►
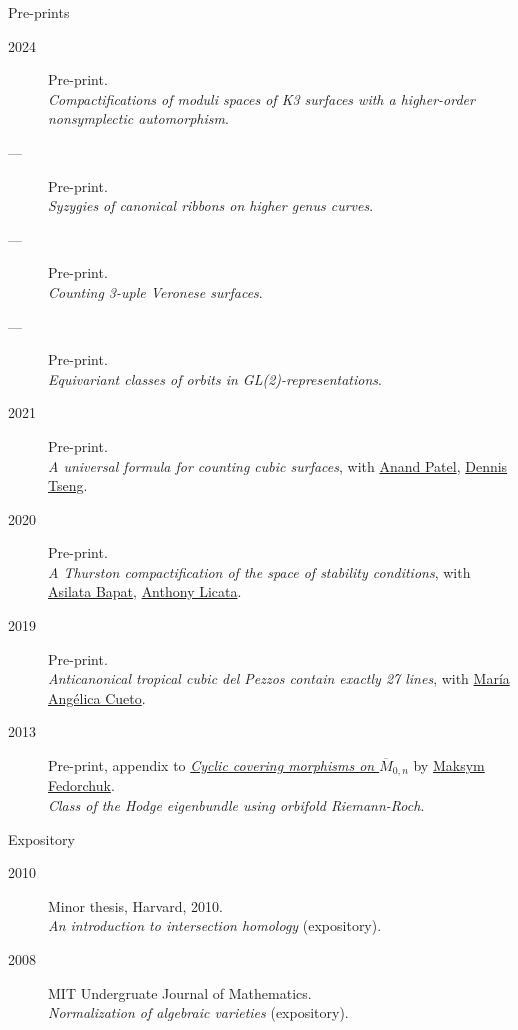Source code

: \documentclass[11pt]{article}
\begin{document}
\begin{description}
\item[{Pre-prints}] 
\end{description}
\label{org73d5964}
\begin{description}
\item[{2024}] Pre-print.\\
\emph{Compactifications of moduli spaces of K3 surfaces with a higher-order nonsymplectic automorphism}.
\item[{---}] Pre-print.\\
\emph{Syzygies of canonical ribbons on higher genus curves}.
\item[{---}] Pre-print.\\
\emph{Counting 3-uple Veronese surfaces}.
\item[{---}] Pre-print.\\
\emph{Equivariant classes of orbits in GL(2)-representations}.
\item[{2021}] Pre-print.\\
\emph{A universal formula for counting cubic surfaces}, with \href{https://sites.google.com/view/anand-patel}{Anand Patel}, \href{https://sites.google.com/view/dennis-tseng}{Dennis Tseng}.
\item[{2020}] Pre-print.\\
\emph{A Thurston compactification of the space of stability conditions}, with \href{https://asilata.org/}{Asilata Bapat}, \href{https://maths-people.anu.edu.au/\~licatat/}{Anthony Licata}.
\item[{2019}] Pre-print.\\
\emph{Anticanonical tropical cubic del Pezzos contain exactly 27 lines}, with \href{https://people.math.osu.edu/cueto.5/}{María Angélica Cueto}.
\item[{2013}] Pre-print, appendix to \href{https://drive.google.com/file/d/1wq-Fh3DiqODc51t-J0phIexVF7B4lxsY/view}{\emph{Cyclic covering morphisms on \(\overline M_{0,n}\)}} by \href{https://www2.bc.edu/maksym-fedorchuk/}{Maksym Fedorchuk}.\\
\emph{Class of the Hodge eigenbundle using orbifold Riemann-Roch}.
\end{description}

\begin{description}
\item[{Expository}] 
\end{description}
\label{orgb3e5b10}
\begin{description}
\item[{2010}] Minor thesis, Harvard, 2010.\\
\emph{An introduction to intersection homology} (expository).
\item[{2008}] MIT Undergruate Journal of Mathematics.\\
\emph{Normalization of algebraic varieties} (expository).
\end{description}
\end{document}
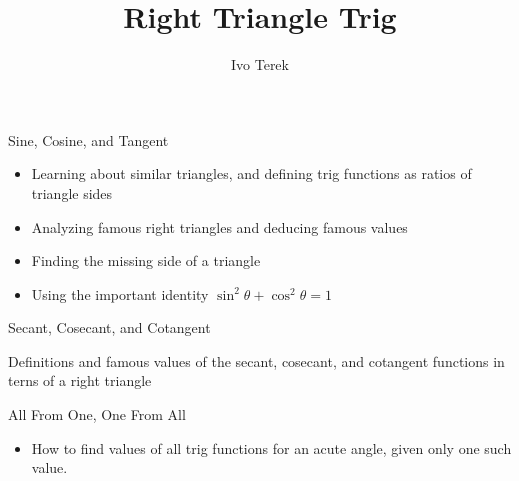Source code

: \documentclass{ximera}
\author{Ivo Terek}
\title{Right Triangle Trig}
\begin{document}
\begin{abstract}
\end{abstract}
\maketitle


\begin{objectives}

\item Sine, Cosine, and Tangent
\begin{itemize}
	\item Learning about similar triangles, and defining trig functions as ratios of triangle sides
        \item Analyzing famous right triangles and deducing famous values
        \item Finding the missing side of a triangle
        \item Using the important identity $\sin^2\theta+\cos^2\theta=1$
\end{itemize}

\item Secant, Cosecant, and Cotangent
	\item Definitions and famous values of the secant, cosecant, and cotangent functions in terns of a right triangle 

\item All From One, One From All
\begin{itemize}
	\item How to find values of all trig functions for an acute angle, given only one such value.
\end{itemize}


\end{objectives}
\end{document}
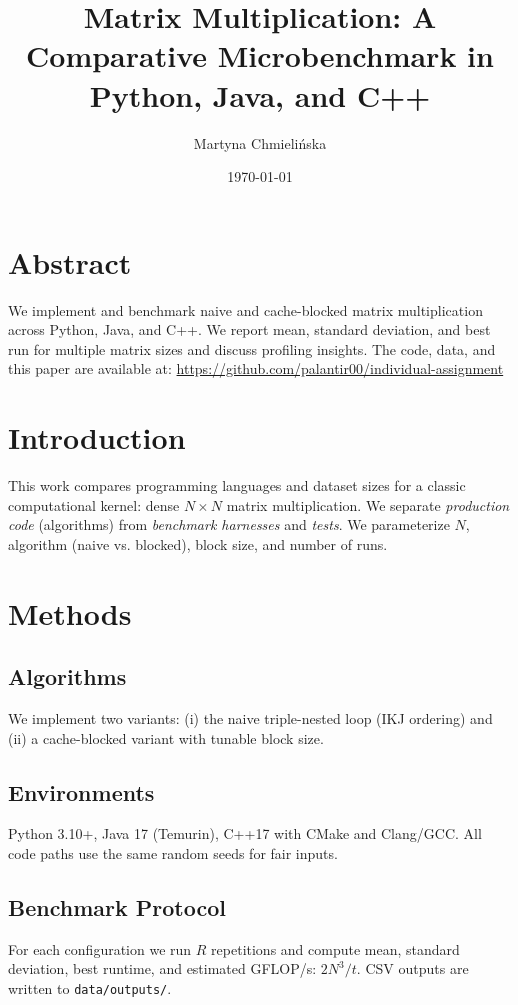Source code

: \documentclass[11pt]{article}
\title{Matrix Multiplication: A Comparative Microbenchmark in Python, Java, and C++}
\author{Martyna Chmielińska}
\date{\today}
\begin{document}
\maketitle

\section*{Abstract}
We implement and benchmark naive and cache-blocked matrix multiplication across Python, Java, and C++. We report mean, standard deviation, and best run for multiple matrix sizes and discuss profiling insights. The code, data, and this paper are available at: 
\href{https://github.com/palantir00/individual-assignment}{https://github.com/palantir00/individual-assignment}


\section{Introduction}
This work compares programming languages and dataset sizes for a classic computational kernel: dense $N \times N$ matrix multiplication. We separate \emph{production code} (algorithms) from \emph{benchmark harnesses} and \emph{tests}. We parameterize $N$, algorithm (naive vs. blocked), block size, and number of runs.

\section{Methods}
\subsection{Algorithms}
We implement two variants: (i) the naive triple-nested loop (IKJ ordering) and (ii) a cache-blocked variant with tunable block size.

\subsection{Environments}
Python 3.10+, Java 17 (Temurin), C++17 with CMake and Clang/GCC. All code paths use the same random seeds for fair inputs.

\subsection{Benchmark Protocol}
For each configuration we run $R$ repetitions and compute mean, standard deviation, best runtime, and estimated GFLOP/s: $2N^3 / t$. CSV outputs are written to \texttt{data/outputs/}.
\end{document}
◄
AIM OF THE EXERCISE: Copy out each line of the data that holds the string "subsection".

ANSWER:
\subsection{Algorithms}
\subsection{Environments}
\subsection{Benchmark Protocol}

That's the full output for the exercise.